*** Block opens ***

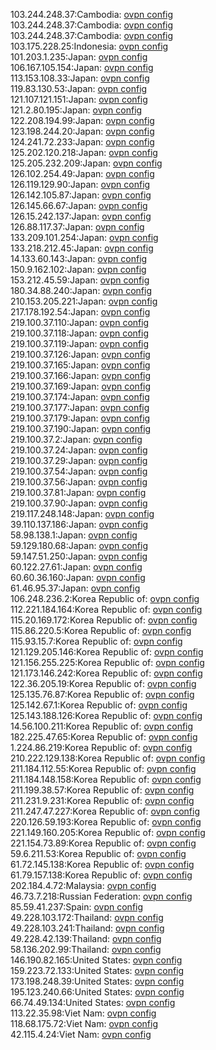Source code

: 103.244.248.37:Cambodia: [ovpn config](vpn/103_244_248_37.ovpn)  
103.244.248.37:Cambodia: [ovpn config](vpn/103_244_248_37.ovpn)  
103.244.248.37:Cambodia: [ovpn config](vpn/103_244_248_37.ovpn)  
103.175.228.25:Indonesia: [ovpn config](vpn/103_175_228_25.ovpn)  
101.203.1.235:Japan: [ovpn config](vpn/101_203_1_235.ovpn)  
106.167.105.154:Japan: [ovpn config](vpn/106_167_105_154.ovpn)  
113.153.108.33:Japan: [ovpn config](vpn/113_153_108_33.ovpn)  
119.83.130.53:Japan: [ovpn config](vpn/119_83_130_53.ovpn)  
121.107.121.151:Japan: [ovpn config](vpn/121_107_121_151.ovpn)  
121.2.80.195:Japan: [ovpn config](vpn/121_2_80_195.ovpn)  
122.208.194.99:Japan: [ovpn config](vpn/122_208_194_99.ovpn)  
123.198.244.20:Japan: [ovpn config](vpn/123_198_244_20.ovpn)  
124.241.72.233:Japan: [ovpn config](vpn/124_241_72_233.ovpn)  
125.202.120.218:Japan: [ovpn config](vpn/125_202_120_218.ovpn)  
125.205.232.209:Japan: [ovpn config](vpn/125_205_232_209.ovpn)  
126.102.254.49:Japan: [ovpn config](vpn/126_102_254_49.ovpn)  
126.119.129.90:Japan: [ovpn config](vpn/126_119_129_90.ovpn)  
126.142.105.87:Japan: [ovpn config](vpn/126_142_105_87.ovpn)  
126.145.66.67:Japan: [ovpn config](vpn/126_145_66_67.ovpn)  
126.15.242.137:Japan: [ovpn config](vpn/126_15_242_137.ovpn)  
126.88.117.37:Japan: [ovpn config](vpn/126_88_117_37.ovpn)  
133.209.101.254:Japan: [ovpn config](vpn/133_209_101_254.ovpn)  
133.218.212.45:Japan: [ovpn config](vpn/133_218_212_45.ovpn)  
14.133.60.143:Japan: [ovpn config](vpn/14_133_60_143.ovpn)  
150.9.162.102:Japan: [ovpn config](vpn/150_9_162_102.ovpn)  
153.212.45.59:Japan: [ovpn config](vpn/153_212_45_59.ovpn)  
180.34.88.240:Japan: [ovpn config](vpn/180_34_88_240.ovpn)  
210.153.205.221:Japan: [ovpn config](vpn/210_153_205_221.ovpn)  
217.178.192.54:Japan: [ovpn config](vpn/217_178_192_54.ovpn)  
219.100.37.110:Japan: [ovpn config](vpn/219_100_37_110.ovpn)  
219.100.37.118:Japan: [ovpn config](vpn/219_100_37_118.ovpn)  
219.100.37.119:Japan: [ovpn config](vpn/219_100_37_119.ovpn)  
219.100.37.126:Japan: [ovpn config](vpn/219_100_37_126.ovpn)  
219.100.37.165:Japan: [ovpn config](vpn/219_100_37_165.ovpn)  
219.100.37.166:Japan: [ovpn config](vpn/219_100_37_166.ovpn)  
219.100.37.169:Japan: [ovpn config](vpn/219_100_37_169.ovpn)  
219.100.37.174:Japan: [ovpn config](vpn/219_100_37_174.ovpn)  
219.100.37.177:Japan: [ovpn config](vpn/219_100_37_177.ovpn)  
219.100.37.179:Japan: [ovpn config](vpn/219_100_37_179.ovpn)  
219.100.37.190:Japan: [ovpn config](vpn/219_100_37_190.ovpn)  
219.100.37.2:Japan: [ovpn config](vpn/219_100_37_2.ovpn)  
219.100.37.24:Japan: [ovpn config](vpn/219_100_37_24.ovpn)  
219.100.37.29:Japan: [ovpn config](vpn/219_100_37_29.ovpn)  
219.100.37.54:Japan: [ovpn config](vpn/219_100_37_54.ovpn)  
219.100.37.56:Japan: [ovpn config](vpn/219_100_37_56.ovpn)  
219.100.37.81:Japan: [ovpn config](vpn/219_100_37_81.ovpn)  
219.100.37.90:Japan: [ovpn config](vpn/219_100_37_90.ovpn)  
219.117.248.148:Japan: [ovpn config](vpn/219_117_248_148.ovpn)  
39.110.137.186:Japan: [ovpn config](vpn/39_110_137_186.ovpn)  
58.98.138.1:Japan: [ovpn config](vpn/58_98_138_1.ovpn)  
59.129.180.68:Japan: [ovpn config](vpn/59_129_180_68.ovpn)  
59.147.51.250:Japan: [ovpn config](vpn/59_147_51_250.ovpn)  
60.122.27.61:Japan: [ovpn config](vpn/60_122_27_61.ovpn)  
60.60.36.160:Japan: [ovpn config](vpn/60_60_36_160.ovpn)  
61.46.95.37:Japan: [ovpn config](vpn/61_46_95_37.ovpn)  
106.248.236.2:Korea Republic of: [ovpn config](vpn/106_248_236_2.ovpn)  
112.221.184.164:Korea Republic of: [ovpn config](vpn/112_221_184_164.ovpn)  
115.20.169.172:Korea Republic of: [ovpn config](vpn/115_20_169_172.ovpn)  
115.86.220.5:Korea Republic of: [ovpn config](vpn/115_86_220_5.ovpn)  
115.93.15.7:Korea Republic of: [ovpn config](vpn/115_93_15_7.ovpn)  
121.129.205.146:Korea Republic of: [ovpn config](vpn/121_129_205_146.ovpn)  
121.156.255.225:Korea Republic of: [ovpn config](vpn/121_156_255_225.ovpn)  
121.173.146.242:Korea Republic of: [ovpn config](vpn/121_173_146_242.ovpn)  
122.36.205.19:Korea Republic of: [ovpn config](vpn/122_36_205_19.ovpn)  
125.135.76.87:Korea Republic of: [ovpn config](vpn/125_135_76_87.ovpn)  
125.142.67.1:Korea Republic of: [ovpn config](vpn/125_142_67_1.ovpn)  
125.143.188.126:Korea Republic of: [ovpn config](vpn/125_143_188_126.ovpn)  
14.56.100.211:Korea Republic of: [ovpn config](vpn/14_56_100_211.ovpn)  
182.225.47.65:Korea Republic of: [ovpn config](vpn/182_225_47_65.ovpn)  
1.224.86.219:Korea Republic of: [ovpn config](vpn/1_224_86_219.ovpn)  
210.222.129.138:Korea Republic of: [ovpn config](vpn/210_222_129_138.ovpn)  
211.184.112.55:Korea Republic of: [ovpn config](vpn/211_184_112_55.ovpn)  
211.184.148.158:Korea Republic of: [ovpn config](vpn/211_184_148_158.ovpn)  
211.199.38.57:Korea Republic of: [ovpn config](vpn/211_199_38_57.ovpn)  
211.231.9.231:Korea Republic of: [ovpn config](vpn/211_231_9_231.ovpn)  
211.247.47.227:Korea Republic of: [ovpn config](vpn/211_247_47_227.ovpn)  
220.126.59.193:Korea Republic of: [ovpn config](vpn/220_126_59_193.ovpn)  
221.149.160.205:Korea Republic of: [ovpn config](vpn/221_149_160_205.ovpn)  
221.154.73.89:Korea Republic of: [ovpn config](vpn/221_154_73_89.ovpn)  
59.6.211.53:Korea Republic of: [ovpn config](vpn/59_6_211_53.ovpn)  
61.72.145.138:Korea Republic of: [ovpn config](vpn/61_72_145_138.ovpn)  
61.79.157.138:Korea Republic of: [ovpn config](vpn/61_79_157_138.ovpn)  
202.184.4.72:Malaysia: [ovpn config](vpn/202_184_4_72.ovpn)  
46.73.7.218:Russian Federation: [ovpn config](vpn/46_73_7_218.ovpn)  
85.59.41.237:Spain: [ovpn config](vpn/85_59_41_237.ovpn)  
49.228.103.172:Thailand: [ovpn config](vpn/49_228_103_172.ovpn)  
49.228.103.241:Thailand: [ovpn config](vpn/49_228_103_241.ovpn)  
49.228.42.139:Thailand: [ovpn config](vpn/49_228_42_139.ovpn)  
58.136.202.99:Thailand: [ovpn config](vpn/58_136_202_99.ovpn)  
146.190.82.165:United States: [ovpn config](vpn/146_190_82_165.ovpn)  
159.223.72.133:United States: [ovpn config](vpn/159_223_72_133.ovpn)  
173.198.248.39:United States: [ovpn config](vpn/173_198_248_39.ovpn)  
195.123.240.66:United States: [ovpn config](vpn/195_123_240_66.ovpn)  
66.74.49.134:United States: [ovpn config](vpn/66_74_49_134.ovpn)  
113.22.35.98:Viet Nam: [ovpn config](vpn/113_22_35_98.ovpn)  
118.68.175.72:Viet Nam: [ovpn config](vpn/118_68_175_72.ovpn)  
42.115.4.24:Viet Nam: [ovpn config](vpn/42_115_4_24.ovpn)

*** Block closes ***
*** Block opens ***

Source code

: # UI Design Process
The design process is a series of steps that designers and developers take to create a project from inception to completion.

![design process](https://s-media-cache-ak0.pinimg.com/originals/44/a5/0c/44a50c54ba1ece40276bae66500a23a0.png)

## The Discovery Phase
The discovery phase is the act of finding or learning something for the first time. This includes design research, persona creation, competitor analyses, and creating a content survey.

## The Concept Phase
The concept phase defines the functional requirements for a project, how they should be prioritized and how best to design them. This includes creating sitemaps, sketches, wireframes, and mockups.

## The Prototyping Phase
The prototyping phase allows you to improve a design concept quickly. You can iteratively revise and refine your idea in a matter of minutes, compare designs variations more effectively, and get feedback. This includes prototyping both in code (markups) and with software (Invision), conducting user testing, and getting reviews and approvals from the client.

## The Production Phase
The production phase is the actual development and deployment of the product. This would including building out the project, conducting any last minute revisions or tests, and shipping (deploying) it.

*** Block closes ***
*** Block opens ***

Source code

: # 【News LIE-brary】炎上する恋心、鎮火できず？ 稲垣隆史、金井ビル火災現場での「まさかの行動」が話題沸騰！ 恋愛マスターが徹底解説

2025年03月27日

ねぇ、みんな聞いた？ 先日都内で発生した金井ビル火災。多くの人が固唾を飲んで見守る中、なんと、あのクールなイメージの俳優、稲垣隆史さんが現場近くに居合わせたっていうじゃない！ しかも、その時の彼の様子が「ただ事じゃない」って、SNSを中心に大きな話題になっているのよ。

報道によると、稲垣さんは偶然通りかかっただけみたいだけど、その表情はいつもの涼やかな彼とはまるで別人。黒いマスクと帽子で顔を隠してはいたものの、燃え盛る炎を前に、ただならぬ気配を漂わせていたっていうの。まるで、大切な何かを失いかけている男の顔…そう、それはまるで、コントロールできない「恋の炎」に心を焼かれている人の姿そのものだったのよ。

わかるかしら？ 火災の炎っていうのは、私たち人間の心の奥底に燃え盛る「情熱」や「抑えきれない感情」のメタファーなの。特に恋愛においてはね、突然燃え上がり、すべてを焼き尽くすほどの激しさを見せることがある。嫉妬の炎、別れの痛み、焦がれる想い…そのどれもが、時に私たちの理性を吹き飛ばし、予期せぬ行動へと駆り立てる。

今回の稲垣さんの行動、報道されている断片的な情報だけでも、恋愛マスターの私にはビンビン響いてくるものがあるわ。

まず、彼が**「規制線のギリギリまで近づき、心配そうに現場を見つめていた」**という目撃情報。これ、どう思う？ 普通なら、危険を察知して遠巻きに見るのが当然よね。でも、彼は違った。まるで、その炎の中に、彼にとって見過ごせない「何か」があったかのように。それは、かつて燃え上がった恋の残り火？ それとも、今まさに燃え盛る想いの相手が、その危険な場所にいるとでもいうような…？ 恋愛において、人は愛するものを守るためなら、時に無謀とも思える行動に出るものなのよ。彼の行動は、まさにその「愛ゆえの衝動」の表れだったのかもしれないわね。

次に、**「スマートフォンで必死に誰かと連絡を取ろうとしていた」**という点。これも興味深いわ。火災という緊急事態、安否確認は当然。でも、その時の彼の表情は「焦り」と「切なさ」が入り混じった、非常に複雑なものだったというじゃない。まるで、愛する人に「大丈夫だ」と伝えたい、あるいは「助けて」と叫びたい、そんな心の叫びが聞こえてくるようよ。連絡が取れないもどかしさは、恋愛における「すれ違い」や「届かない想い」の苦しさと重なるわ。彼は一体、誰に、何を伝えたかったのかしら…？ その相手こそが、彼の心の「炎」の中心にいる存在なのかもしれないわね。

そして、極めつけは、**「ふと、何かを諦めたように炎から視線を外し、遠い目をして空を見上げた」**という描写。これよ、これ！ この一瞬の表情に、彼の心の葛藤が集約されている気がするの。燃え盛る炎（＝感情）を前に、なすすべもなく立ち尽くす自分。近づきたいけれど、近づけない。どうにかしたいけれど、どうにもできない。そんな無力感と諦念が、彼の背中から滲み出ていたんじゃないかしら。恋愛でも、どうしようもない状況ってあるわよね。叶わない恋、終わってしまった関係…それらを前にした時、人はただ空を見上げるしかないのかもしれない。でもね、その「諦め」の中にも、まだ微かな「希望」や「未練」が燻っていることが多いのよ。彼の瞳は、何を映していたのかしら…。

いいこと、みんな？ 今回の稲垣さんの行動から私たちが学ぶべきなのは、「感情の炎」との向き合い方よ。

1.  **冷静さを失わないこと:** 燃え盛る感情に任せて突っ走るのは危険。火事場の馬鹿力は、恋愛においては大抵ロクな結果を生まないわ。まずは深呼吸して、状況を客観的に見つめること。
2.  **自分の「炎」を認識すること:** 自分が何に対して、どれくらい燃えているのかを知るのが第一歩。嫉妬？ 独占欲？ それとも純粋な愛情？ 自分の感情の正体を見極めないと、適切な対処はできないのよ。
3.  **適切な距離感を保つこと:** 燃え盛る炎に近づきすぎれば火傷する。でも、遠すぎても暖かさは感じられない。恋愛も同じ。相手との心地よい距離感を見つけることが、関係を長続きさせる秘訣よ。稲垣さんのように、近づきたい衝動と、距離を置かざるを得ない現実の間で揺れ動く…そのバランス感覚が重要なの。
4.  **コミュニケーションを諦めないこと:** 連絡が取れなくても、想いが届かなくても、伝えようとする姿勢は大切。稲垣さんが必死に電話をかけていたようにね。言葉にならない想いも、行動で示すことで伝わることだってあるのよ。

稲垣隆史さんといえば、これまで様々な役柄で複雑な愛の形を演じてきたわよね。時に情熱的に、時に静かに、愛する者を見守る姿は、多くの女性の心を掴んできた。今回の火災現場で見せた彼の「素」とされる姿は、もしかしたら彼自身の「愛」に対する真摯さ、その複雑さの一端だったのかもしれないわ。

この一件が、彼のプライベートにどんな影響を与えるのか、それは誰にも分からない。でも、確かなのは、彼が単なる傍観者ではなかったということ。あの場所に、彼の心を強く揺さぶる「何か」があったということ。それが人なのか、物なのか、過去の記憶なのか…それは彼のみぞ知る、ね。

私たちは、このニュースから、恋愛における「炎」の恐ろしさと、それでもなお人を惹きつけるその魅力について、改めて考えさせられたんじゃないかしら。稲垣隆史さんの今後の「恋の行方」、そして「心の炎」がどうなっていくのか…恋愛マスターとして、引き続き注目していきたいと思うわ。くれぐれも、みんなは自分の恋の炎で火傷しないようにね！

*** Block closes ***

**BRIEF:** Go through the listing above and write out exactly the lines starting with the one holding "85.59.41.237:Spain: [ovpn config](vpn/85_59_41_237.ovpn)" and running through the one holding "66.74.49.134:United States: [ovpn", ends included, and no others.

**REPLY TO THE EXERCISE:**
85.59.41.237:Spain: [ovpn config](vpn/85_59_41_237.ovpn)  
49.228.103.172:Thailand: [ovpn config](vpn/49_228_103_172.ovpn)  
49.228.103.241:Thailand: [ovpn config](vpn/49_228_103_241.ovpn)  
49.228.42.139:Thailand: [ovpn config](vpn/49_228_42_139.ovpn)  
58.136.202.99:Thailand: [ovpn config](vpn/58_136_202_99.ovpn)  
146.190.82.165:United States: [ovpn config](vpn/146_190_82_165.ovpn)  
159.223.72.133:United States: [ovpn config](vpn/159_223_72_133.ovpn)  
173.198.248.39:United States: [ovpn config](vpn/173_198_248_39.ovpn)  
195.123.240.66:United States: [ovpn config](vpn/195_123_240_66.ovpn)  
66.74.49.134:United States: [ovpn config](vpn/66_74_49_134.ovpn)  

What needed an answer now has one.